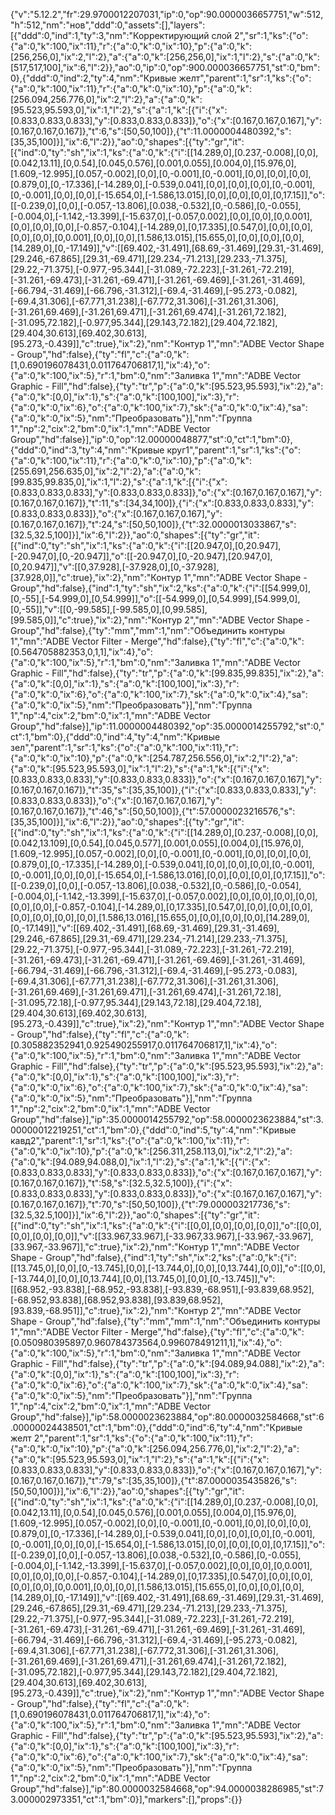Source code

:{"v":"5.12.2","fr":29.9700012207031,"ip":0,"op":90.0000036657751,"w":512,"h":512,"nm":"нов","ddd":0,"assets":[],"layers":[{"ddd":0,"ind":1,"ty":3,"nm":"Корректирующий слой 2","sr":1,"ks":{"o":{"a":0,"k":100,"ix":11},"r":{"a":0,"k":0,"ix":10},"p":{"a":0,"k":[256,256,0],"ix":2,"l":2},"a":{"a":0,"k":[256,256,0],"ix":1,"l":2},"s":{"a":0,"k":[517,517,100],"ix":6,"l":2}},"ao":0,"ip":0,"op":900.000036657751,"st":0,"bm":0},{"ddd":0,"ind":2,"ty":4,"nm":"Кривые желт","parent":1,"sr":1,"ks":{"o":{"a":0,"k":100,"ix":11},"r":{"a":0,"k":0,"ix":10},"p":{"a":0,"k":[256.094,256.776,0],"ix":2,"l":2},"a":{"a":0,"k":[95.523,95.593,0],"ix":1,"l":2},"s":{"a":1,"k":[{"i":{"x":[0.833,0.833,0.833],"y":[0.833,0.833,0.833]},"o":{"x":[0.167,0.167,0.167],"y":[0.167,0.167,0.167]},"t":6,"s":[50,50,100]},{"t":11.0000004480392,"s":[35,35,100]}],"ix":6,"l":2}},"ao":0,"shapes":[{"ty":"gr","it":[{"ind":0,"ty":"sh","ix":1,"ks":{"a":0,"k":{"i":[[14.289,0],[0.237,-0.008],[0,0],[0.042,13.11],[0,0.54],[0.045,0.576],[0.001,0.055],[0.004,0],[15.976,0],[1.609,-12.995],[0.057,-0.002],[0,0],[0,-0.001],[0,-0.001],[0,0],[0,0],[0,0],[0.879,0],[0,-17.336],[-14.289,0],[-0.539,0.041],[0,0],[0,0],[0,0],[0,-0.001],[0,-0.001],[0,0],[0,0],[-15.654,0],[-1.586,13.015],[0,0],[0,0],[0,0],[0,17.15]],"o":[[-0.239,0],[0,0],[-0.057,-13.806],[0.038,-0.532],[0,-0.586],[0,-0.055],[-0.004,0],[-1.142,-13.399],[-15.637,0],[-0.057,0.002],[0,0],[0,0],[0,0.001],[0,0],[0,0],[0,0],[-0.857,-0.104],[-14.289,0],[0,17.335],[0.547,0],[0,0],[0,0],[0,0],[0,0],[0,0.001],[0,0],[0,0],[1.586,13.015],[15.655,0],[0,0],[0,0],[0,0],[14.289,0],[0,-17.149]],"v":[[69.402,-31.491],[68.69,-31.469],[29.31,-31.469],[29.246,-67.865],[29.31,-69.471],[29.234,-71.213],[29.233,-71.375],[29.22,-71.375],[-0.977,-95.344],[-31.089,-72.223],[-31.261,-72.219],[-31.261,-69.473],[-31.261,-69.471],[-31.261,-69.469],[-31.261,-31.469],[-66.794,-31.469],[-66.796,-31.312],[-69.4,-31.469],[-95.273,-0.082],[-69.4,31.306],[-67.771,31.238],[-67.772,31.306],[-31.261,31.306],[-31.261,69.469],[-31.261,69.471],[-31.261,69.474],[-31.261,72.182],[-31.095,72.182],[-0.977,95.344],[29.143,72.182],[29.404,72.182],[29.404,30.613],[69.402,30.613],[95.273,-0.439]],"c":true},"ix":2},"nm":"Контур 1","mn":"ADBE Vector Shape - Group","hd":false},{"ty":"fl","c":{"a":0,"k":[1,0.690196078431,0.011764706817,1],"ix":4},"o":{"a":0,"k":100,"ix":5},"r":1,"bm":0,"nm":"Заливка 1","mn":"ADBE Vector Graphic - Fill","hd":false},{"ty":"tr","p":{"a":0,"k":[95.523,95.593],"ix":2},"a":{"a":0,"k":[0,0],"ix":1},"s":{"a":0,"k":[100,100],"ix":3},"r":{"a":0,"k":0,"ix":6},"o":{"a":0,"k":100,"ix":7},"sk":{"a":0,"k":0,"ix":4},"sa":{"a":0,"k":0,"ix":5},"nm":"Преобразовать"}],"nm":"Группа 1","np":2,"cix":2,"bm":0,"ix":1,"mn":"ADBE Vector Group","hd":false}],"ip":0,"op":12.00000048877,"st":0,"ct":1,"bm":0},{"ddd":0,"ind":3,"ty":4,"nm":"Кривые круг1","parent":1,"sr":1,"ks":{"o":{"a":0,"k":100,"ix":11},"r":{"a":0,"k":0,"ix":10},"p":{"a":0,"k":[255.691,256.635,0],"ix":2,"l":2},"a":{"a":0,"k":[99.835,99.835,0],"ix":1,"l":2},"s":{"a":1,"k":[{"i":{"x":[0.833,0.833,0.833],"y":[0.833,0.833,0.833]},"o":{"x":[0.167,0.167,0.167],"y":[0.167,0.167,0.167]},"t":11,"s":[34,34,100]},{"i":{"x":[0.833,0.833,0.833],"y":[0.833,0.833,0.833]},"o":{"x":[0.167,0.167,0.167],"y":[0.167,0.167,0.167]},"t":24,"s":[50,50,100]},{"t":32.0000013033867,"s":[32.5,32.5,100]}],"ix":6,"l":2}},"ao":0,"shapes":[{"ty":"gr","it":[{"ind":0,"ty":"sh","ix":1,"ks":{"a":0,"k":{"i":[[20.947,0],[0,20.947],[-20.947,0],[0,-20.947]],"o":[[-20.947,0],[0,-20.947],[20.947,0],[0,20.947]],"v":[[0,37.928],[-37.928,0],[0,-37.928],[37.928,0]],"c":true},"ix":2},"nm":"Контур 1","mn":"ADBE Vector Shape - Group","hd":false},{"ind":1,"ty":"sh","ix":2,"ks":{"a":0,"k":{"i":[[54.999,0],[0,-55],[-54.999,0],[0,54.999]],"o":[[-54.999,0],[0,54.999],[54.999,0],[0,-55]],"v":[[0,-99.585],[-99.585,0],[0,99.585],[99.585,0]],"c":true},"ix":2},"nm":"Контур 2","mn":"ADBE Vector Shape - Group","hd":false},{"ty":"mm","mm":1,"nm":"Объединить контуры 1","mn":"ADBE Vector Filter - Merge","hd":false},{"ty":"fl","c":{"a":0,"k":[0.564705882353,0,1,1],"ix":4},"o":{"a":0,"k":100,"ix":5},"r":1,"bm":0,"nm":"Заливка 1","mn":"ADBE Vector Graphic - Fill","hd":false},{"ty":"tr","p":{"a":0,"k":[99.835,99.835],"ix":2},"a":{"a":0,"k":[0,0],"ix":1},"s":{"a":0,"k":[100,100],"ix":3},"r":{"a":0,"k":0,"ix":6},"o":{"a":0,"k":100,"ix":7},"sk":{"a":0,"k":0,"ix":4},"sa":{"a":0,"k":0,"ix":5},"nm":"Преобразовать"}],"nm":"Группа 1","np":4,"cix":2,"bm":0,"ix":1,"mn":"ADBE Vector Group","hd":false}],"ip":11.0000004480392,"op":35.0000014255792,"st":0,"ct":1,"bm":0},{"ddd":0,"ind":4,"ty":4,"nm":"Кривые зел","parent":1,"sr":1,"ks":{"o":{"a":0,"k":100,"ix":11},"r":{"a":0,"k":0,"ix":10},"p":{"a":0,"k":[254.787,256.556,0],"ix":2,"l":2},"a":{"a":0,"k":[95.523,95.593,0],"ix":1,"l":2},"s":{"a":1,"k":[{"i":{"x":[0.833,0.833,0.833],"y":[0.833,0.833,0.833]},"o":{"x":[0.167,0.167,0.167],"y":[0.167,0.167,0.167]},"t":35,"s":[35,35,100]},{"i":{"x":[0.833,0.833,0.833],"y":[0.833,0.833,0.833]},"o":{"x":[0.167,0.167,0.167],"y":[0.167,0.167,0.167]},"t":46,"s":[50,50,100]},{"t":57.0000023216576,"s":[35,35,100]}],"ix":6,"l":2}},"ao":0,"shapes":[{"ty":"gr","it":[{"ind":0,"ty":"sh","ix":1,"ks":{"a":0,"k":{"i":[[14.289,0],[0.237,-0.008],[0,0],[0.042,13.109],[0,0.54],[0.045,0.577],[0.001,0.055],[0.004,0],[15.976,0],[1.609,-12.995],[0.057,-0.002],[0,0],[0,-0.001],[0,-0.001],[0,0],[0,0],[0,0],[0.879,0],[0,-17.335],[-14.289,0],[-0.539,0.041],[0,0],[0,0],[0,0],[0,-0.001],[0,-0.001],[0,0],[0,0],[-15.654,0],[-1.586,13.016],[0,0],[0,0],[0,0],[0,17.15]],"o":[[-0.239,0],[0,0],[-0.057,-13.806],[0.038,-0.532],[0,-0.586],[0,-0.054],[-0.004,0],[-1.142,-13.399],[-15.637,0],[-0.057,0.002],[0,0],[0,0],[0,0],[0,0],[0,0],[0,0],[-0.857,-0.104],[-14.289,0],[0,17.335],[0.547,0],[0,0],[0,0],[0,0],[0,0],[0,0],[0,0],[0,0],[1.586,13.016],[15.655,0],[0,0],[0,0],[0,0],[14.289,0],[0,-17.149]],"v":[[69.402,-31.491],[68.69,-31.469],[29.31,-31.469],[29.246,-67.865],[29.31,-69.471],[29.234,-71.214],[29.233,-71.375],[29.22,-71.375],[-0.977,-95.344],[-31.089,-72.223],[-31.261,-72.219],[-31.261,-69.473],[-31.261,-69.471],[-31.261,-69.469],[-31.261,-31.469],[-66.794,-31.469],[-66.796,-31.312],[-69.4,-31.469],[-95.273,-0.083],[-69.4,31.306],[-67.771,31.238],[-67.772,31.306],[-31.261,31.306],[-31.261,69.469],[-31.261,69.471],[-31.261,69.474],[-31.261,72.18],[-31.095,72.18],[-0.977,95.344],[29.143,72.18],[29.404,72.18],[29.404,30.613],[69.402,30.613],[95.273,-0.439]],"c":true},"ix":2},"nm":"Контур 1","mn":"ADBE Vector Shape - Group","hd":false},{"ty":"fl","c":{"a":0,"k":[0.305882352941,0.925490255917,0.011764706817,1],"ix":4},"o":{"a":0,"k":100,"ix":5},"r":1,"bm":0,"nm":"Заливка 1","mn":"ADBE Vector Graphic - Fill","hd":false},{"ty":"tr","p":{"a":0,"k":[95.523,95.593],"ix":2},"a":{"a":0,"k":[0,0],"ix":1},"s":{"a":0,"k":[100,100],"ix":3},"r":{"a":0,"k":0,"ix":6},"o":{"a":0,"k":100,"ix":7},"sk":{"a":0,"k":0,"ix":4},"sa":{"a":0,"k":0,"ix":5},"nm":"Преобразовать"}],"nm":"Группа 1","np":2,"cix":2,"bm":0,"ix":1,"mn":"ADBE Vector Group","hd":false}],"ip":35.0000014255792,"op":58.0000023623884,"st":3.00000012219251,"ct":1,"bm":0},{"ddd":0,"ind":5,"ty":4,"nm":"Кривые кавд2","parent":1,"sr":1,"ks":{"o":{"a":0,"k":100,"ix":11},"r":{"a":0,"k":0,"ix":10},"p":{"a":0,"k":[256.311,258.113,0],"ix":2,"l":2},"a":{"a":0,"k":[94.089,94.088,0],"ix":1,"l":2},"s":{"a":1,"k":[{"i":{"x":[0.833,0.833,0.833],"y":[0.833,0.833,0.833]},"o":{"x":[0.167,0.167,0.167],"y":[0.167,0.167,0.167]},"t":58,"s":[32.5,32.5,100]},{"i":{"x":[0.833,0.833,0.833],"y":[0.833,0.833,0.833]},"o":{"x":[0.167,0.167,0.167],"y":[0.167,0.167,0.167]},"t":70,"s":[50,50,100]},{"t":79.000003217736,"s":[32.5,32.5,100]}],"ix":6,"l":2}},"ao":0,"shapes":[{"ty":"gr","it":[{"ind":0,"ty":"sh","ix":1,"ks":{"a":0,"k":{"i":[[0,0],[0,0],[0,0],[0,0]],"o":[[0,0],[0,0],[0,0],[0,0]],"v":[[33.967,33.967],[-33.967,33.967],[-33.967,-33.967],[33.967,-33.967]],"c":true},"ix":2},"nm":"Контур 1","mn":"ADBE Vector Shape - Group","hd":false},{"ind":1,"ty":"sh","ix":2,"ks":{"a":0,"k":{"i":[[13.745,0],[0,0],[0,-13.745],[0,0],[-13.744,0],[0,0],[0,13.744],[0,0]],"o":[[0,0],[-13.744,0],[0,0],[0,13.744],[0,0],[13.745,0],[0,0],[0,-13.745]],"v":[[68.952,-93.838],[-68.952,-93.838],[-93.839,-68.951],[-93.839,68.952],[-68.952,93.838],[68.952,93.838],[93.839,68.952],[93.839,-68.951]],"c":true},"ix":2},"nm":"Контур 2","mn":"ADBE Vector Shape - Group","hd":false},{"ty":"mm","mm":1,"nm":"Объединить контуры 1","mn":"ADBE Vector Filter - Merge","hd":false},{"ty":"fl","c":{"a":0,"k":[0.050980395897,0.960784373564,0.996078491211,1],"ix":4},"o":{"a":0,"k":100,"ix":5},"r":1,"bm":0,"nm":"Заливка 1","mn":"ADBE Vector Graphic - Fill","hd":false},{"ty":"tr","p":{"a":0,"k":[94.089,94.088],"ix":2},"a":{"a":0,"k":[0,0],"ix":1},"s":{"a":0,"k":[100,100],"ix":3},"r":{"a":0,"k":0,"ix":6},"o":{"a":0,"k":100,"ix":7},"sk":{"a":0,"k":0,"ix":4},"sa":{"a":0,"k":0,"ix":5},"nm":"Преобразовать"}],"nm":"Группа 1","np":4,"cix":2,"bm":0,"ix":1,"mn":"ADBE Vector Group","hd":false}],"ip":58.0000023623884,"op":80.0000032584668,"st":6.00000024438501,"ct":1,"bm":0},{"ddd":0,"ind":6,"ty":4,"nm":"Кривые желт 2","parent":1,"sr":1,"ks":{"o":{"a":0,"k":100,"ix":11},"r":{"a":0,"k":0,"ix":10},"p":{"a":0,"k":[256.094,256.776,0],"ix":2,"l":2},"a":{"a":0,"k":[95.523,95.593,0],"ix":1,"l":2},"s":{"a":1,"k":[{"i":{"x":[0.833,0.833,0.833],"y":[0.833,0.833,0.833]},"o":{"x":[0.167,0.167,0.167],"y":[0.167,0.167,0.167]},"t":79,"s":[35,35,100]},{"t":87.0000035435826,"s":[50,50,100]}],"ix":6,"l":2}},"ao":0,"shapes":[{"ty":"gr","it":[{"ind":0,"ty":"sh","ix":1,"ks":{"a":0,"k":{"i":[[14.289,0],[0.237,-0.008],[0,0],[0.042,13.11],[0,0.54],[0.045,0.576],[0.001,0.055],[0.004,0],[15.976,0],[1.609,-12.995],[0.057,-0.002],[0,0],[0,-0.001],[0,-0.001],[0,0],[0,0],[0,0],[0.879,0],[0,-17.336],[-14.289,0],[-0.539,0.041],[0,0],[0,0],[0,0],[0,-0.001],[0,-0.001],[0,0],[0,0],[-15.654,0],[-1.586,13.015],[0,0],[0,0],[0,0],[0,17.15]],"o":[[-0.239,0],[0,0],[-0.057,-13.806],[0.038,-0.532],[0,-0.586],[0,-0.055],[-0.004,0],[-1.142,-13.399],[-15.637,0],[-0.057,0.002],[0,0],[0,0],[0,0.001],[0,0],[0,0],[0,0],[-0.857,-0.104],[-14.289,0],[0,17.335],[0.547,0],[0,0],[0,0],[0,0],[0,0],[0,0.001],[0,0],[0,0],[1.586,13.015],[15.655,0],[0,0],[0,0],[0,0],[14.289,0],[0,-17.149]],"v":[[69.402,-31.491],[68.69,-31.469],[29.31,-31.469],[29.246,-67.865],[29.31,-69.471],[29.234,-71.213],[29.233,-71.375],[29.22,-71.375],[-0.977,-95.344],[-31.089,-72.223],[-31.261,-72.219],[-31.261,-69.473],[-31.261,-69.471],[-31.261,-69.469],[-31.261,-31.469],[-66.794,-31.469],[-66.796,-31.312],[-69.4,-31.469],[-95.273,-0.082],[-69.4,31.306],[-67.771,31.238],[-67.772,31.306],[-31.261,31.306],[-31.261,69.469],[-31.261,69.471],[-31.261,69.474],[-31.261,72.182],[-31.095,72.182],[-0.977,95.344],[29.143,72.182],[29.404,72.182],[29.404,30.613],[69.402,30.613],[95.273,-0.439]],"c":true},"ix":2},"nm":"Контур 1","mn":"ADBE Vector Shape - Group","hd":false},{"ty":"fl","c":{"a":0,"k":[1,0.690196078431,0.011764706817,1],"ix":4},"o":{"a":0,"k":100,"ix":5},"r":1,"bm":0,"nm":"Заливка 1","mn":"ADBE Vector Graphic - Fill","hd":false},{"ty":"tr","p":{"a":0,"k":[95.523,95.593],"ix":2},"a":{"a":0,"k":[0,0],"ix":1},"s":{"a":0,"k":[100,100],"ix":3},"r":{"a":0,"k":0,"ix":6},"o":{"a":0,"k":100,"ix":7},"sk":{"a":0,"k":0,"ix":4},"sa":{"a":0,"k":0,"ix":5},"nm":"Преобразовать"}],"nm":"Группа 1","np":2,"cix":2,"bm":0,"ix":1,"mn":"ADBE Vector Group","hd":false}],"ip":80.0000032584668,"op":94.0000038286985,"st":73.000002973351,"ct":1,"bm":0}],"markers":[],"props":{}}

...

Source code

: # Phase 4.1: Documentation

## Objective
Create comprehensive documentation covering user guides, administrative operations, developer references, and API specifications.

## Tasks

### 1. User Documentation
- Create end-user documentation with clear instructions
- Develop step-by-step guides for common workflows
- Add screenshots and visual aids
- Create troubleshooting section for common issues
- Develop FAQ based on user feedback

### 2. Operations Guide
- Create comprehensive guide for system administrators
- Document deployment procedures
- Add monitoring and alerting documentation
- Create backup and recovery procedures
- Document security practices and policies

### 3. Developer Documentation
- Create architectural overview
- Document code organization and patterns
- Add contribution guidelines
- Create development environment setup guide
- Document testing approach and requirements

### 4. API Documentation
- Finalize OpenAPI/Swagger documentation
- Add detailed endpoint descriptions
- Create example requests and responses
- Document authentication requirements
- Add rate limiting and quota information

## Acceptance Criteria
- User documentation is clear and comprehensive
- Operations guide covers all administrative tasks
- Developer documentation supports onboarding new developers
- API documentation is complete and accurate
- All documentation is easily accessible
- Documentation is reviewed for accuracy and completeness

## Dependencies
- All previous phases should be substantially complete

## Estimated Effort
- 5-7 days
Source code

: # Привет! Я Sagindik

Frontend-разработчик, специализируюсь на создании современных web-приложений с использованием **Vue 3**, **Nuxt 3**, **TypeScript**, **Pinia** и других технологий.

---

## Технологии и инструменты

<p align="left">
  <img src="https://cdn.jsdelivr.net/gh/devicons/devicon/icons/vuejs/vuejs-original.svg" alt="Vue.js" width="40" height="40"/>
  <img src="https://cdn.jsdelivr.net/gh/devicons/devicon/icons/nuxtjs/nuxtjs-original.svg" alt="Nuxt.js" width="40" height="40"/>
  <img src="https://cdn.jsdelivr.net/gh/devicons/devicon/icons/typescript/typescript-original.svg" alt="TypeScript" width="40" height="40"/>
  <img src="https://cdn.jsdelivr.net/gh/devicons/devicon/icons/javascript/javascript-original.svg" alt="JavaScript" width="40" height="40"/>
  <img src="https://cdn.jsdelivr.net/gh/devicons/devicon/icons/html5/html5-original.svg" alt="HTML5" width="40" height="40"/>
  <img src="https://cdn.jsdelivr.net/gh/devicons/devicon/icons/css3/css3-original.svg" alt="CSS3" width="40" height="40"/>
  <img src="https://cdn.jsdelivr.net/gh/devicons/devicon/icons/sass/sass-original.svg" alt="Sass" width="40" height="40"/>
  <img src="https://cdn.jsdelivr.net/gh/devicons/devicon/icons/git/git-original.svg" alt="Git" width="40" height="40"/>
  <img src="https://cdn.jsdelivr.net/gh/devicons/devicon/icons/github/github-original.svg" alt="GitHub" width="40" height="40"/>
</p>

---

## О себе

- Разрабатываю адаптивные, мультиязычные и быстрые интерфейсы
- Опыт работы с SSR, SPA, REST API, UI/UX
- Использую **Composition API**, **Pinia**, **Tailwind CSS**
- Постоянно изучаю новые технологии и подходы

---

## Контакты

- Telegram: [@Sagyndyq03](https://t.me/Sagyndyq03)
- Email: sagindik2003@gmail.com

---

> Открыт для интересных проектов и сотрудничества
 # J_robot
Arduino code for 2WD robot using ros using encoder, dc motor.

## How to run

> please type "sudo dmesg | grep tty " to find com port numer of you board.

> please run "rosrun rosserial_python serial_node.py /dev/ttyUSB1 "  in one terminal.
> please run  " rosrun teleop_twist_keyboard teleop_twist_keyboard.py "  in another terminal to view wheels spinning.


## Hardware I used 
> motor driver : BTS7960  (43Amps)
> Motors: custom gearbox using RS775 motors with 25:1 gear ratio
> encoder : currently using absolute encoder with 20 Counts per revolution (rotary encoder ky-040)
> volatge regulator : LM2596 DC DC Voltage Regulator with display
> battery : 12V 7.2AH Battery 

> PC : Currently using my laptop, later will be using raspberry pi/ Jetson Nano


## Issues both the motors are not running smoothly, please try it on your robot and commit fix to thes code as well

◆ What you should do:
Scan the records above for the lines holding "- Постоянно изучаю новые технологии и подходы" and "## Issues both". Transcribe those two and every line between them word for word, and no others.

◆ Worked solution:
- Постоянно изучаю новые технологии и подходы

---

## Контакты

- Telegram: [@Sagyndyq03](https://t.me/Sagyndyq03)
- Email: sagindik2003@gmail.com

---

> Открыт для интересных проектов и сотрудничества
 # J_robot
Arduino code for 2WD robot using ros using encoder, dc motor.

## How to run

> please type "sudo dmesg | grep tty " to find com port numer of you board.

> please run "rosrun rosserial_python serial_node.py /dev/ttyUSB1 "  in one terminal.
> please run  " rosrun teleop_twist_keyboard teleop_twist_keyboard.py "  in another terminal to view wheels spinning.


## Hardware I used 
> motor driver : BTS7960  (43Amps)
> Motors: custom gearbox using RS775 motors with 25:1 gear ratio
> encoder : currently using absolute encoder with 20 Counts per revolution (rotary encoder ky-040)
> volatge regulator : LM2596 DC DC Voltage Regulator with display
> battery : 12V 7.2AH Battery 

> PC : Currently using my laptop, later will be using raspberry pi/ Jetson Nano


## Issues both the motors are not running smoothly, please try it on your robot and commit fix to thes code as well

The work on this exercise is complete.